PROBLEM |
Pull out every line in the data that has the string "Windows" in it.

GIVEN INFORMATION |

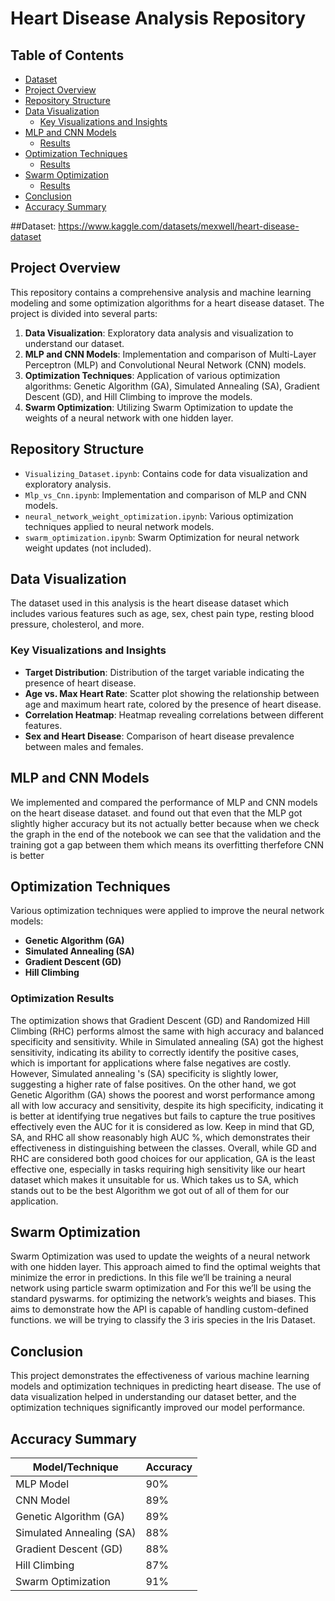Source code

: # Heart Disease Analysis Repository

## Table of Contents
- [Dataset](#Dataset:)
- [Project Overview](#project-overview)
- [Repository Structure](#repository-structure)
- [Data Visualization](#data-visualization)
  - [Key Visualizations and Insights](#key-visualizations-and-insights)
- [MLP and CNN Models](#mlp-and-cnn-models)
  - [Results](#results)
- [Optimization Techniques](#optimization-techniques)
  - [Results](#optimization-results)
- [Swarm Optimization](#swarm-optimization)
  - [Results](#swarm-results)
- [Conclusion](#conclusion)
- [Accuracy Summary](#accuracy-summary)

##Dataset:
https://www.kaggle.com/datasets/mexwell/heart-disease-dataset

## Project Overview

This repository contains a comprehensive analysis and machine learning modeling and some optimization algorithms for a heart disease dataset. The project is divided into several parts:
1. **Data Visualization**: Exploratory data analysis and visualization to understand our dataset.
2. **MLP and CNN Models**: Implementation and comparison of Multi-Layer Perceptron (MLP) and Convolutional Neural Network (CNN) models.
3. **Optimization Techniques**: Application of various optimization algorithms: Genetic Algorithm (GA), Simulated Annealing (SA), Gradient Descent (GD), and Hill Climbing to improve the models.
4. **Swarm Optimization**: Utilizing Swarm Optimization to update the weights of a neural network with one hidden layer.

## Repository Structure

- `Visualizing_Dataset.ipynb`: Contains code for data visualization and exploratory analysis.
- `Mlp_vs_Cnn.ipynb`: Implementation and comparison of MLP and CNN models.
- `neural_network_weight_optimization.ipynb`: Various optimization techniques applied to neural network models.
- `swarm_optimization.ipynb`: Swarm Optimization for neural network weight updates (not included).

## Data Visualization

The dataset used in this analysis is the heart disease dataset which includes various features such as age, sex, chest pain type, resting blood pressure, cholesterol, and more.

### Key Visualizations and Insights

- **Target Distribution**: Distribution of the target variable indicating the presence of heart disease.
- **Age vs. Max Heart Rate**: Scatter plot showing the relationship between age and maximum heart rate, colored by the presence of heart disease.
- **Correlation Heatmap**: Heatmap revealing correlations between different features.
- **Sex and Heart Disease**: Comparison of heart disease prevalence between males and females.

## MLP and CNN Models

We implemented and compared the performance of MLP and CNN models on the heart disease dataset. and found out that even that the MLP got slightly higher accuracy but its not actually better because when we check the graph in the end of the notebook we can see that the validation and the training got a gap between them which means its overfitting therfefore CNN is better

## Optimization Techniques

Various optimization techniques were applied to improve the neural network models:

- **Genetic Algorithm (GA)**
- **Simulated Annealing (SA)**
- **Gradient Descent (GD)**
- **Hill Climbing**

### Optimization Results

The optimization shows that Gradient Descent (GD) and Randomized Hill Climbing (RHC) performs almost the same with high accuracy and balanced specificity and sensitivity. While in Simulated annealing (SA) got the highest sensitivity, indicating its ability to correctly identify the positive cases, which is important for applications where false negatives are costly. However, Simulated annealing 's (SA) specificity is slightly lower, suggesting a higher rate of false positives. On the other hand, we got Genetic Algorithm (GA) shows the poorest and worst performance among all with low accuracy and sensitivity, despite its high specificity, indicating it is better at identifying true negatives but fails to capture the true positives effectively even the AUC for it is considered as low. Keep in mind that GD, SA, and RHC all show reasonably high AUC %, which demonstrates their effectiveness in distinguishing between the classes.
Overall, while GD and RHC are considered both good choices for our application, GA is the least effective one, especially in tasks requiring high sensitivity like our heart dataset which makes it unsuitable for us. Which takes us to SA, which stands out to be the best Algorithm we got out of all of them for our application.


## Swarm Optimization

Swarm Optimization was used to update the weights of a neural network with one hidden layer. This approach aimed to find the optimal weights that minimize the error in predictions.
In this file we’ll be training a neural network using particle swarm optimization and For this we’ll be using the standard pyswarms. for optimizing the network’s weights and biases. This aims to demonstrate how the API is capable of handling custom-defined functions. we will be trying to classify the 3 iris species in the Iris Dataset.

## Conclusion

This project demonstrates the effectiveness of various machine learning models and optimization techniques in predicting heart disease. The use of data visualization helped in understanding our dataset better, and the optimization techniques significantly improved our model performance.



## Accuracy Summary

| Model/Technique              | Accuracy |
|------------------------------|----------|
| MLP Model                    | 90%      |
| CNN Model                    | 89%      |
| Genetic Algorithm (GA)       | 89%      |
| Simulated Annealing (SA)     | 88%      |
| Gradient Descent (GD)        | 88%      |
| Hill Climbing                | 87%      |
| Swarm Optimization           | 91%      |

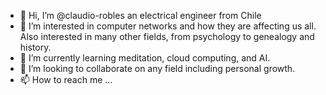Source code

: - 👋 Hi, I’m @claudio-robles an electrical engineer from Chile
- 👀 I’m interested in computer networks and how they are affecting us all.  Also interested in many other fields, from psychology to genealogy and history.
- 🌱 I’m currently learning meditation, cloud computing, and AI.
- 💞️ I’m looking to collaborate on any field including personal growth.
- 📫 How to reach me ...

<!---
claudio-robles/claudio-robles is a ✨ special ✨ repository because its `README.md` (this file) appears on your GitHub profile.
You can click the Preview link to take a look at your changes.
--->
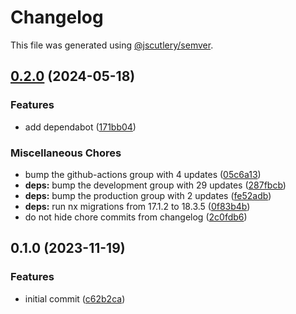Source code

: # Changelog

This file was generated using [@jscutlery/semver](https://github.com/jscutlery/semver).

## [0.2.0](https://github.com/alexgavrusev/relative-paths-istanbul-json-report/compare/relative-paths-istanbul-json-report-0.1.0...relative-paths-istanbul-json-report-0.2.0) (2024-05-18)


### Features

* add dependabot ([171bb04](https://github.com/alexgavrusev/relative-paths-istanbul-json-report/commit/171bb0483b6aa274d245d4bcf4f7bdcbea043ee0))


### Miscellaneous Chores

* bump the github-actions group with 4 updates ([05c6a13](https://github.com/alexgavrusev/relative-paths-istanbul-json-report/commit/05c6a13dee6cba517c2217f3a6628b628bf8350b))
* **deps:** bump the development group with 29 updates ([287fbcb](https://github.com/alexgavrusev/relative-paths-istanbul-json-report/commit/287fbcb1f8fd9a6a3cebea0374f1f066dee68bc4))
* **deps:** bump the production group with 2 updates ([fe52adb](https://github.com/alexgavrusev/relative-paths-istanbul-json-report/commit/fe52adb5324440f122db4181176ac848e0dfb6f1))
* **deps:** run nx migrations from 17.1.2 to 18.3.5 ([0f83b4b](https://github.com/alexgavrusev/relative-paths-istanbul-json-report/commit/0f83b4b66fe560be0a5b59375b290324425e1f76))
* do not hide chore commits from changelog ([2c0fdb6](https://github.com/alexgavrusev/relative-paths-istanbul-json-report/commit/2c0fdb6aed3605aa2a629a2a686ca1113f45fe61))

## 0.1.0 (2023-11-19)


### Features

* initial commit ([c62b2ca](https://github.com/alexgavrusev/relative-paths-istanbul-json-report/commit/c62b2caaf163e9f0f1a65f2a8971379c5d2309ac))
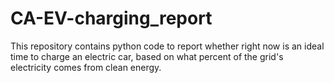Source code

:# CA-EV-charging_report
This repository contains python code to report whether right now is an ideal time to charge an electric car, based on what percent of the grid's electricity comes from clean energy.
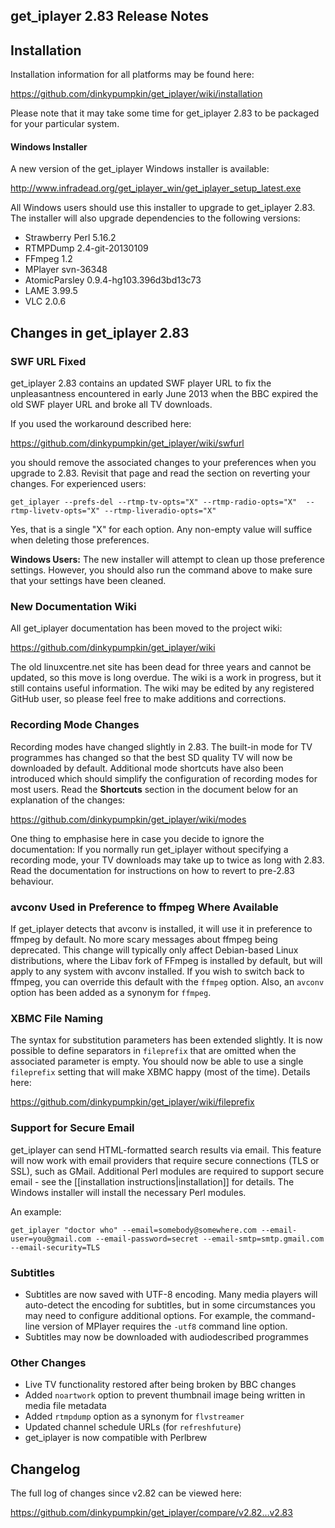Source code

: ## get_iplayer 2.83 Release Notes

## Installation

Installation information for all platforms may be found here:

<https://github.com/dinkypumpkin/get_iplayer/wiki/installation>

Please note that it may take some time for get_iplayer 2.83 to be packaged for your particular system.

#### Windows Installer

A new version of the get_iplayer Windows installer is available:

<http://www.infradead.org/get_iplayer_win/get_iplayer_setup_latest.exe>

All Windows users should use this installer to upgrade to get_iplayer 2.83.  The installer will also upgrade dependencies to the following versions:

- Strawberry Perl 5.16.2
- RTMPDump 2.4-git-20130109
- FFmpeg 1.2
- MPlayer svn-36348
- AtomicParsley 0.9.4-hg103.396d3bd13c73
- LAME 3.99.5
- VLC 2.0.6

## Changes in get_iplayer 2.83

### SWF URL Fixed

get_iplayer 2.83 contains an updated SWF player URL to fix the unpleasantness encountered in early June 2013 when the BBC expired the old SWF player URL and broke all TV downloads.

If you used the workaround described here:

<https://github.com/dinkypumpkin/get_iplayer/wiki/swfurl>

you should remove the associated changes to your preferences when you upgrade to 2.83.  Revisit that page and read the section on reverting your changes.  For experienced users:

	get_iplayer --prefs-del --rtmp-tv-opts="X" --rtmp-radio-opts="X"  --rtmp-livetv-opts="X" --rtmp-liveradio-opts="X"

Yes, that is a single "X" for each option. Any non-empty value will suffice when deleting those preferences.

**Windows Users:** The new installer will attempt to clean up those preference settings.  However, you should also run the command above to make sure that your settings have been cleaned.

### New Documentation Wiki

All get_iplayer documentation has been moved to the project wiki:

<https://github.com/dinkypumpkin/get_iplayer/wiki>

The old linuxcentre.net site has been dead for three years and cannot be updated, so this move is long overdue.  The wiki is a work in progress, but it still contains useful information.  The wiki may be edited by any registered GitHub user, so please feel free to make additions and corrections.

### Recording Mode Changes

Recording modes have changed slightly in 2.83. The built-in mode for TV programmes has changed so that the best SD quality TV will now be downloaded by default.  Additional mode shortcuts have also been introduced which should simplify the configuration of recording modes for most users. Read the **Shortcuts** section in the document below for an explanation of the changes:

<https://github.com/dinkypumpkin/get_iplayer/wiki/modes>

One thing to emphasise here in case you decide to ignore the documentation: If you normally run get_iplayer without specifying a recording mode, your TV downloads may take up to twice as long with 2.83.  Read the documentation for instructions on how to revert to pre-2.83 behaviour.

### avconv Used in Preference to ffmpeg Where Available

If get_iplayer detects that avconv is installed, it will use it in preference to ffmpeg by default.  No more scary messages about ffmpeg being deprecated.  This change will typically only affect Debian-based Linux distributions, where the Libav fork of FFmpeg is installed by default, but will apply to any system with avconv installed.  If you wish to switch back to ffmpeg, you can override this default with the `ffmpeg` option.  Also, an `avconv` option has been added as a synonym for `ffmpeg`.

### XBMC File Naming

The syntax for substitution parameters has been extended slightly.  It is now possible to define separators in `fileprefix` that are omitted when the associated parameter is empty.  You should now be able to use a single `fileprefix` setting that will make XBMC happy (most of the time).  Details here:  

<https://github.com/dinkypumpkin/get_iplayer/wiki/fileprefix>

### Support for Secure Email

get_iplayer can send HTML-formatted search results via email.  This feature will now work with email providers that require secure connections (TLS or SSL), such as GMail.  Additional Perl modules are required to support secure email - see the [[installation instructions|installation]] for details.  The Windows installer will install the necessary Perl modules.

An example:

	get_iplayer "doctor who" --email=somebody@somewhere.com --email-user=you@gmail.com --email-password=secret --email-smtp=smtp.gmail.com --email-security=TLS

### Subtitles

- Subtitles are now saved with UTF-8 encoding.  Many media players will auto-detect the encoding for subtitles, but in some circumstances you may need to configure additional options.  For example, the command-line version of MPlayer requires the `-utf8` command line option.
- Subtitles may now be downloaded with audiodescribed programmes

### Other Changes

- Live TV functionality restored after being broken by BBC changes
- Added `noartwork` option to prevent thumbnail image being written in media file metadata
- Added `rtmpdump` option as a synonym for `flvstreamer`
- Updated channel schedule URLs (for `refreshfuture`)
- get_iplayer is now compatible with Perlbrew

## Changelog

The full log of changes since v2.82 can be viewed here:

<https://github.com/dinkypumpkin/get_iplayer/compare/v2.82…v2.83>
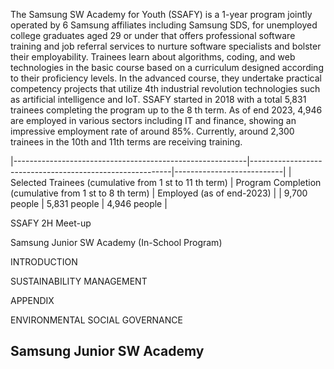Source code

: The Samsung SW Academy for Youth (SSAFY) is a 1-year program jointly operated by 6 Samsung affiliates including Samsung SDS, for unemployed college graduates aged 29 or under that offers professional software training and job referral services to nurture software specialists and bolster their employability. Trainees learn about algorithms, coding, and web technologies in the basic course based on a curriculum designed according to their proficiency levels. In the advanced course, they undertake practical competency projects that utilize 4th industrial revolution technologies such as artificial intelligence and IoT. SSAFY started in 2018 with a total 5,831 trainees completing the program up to the 8 th term. As of end 2023, 4,946 are employed in various sectors including IT and finance, showing an impressive employment rate of around 85%. Currently, around 2,300 trainees in the 10th and 11th terms are receiving training.

|----------------------------------------------------------|----------------------------------------------------------|---------------------------|
| Selected Trainees (cumulative from 1 st  to 11 th  term) | Program Completion (cumulative from 1 st  to 8 th  term) | Employed (as of end-2023) |
| 9,700  people                                            | 5,831  people                                            | 4,946  people             |

SSAFY 2H Meet-up

Samsung Junior SW Academy (In-School Program)

INTRODUCTION

SUSTAINABILITY MANAGEMENT

APPENDIX

ENVIRONMENTAL SOCIAL GOVERNANCE

## **Samsung Junior SW Academy**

SOLUTION |
#### Windows Installer
A new version of the get_iplayer Windows installer is available:
All Windows users should use this installer to upgrade to get_iplayer 2.83.  The installer will also upgrade dependencies to the following versions:
**Windows Users:** The new installer will attempt to clean up those preference settings.  However, you should also run the command above to make sure that your settings have been cleaned.
get_iplayer can send HTML-formatted search results via email.  This feature will now work with email providers that require secure connections (TLS or SSL), such as GMail.  Additional Perl modules are required to support secure email - see the [[installation instructions|installation]] for details.  The Windows installer will install the necessary Perl modules.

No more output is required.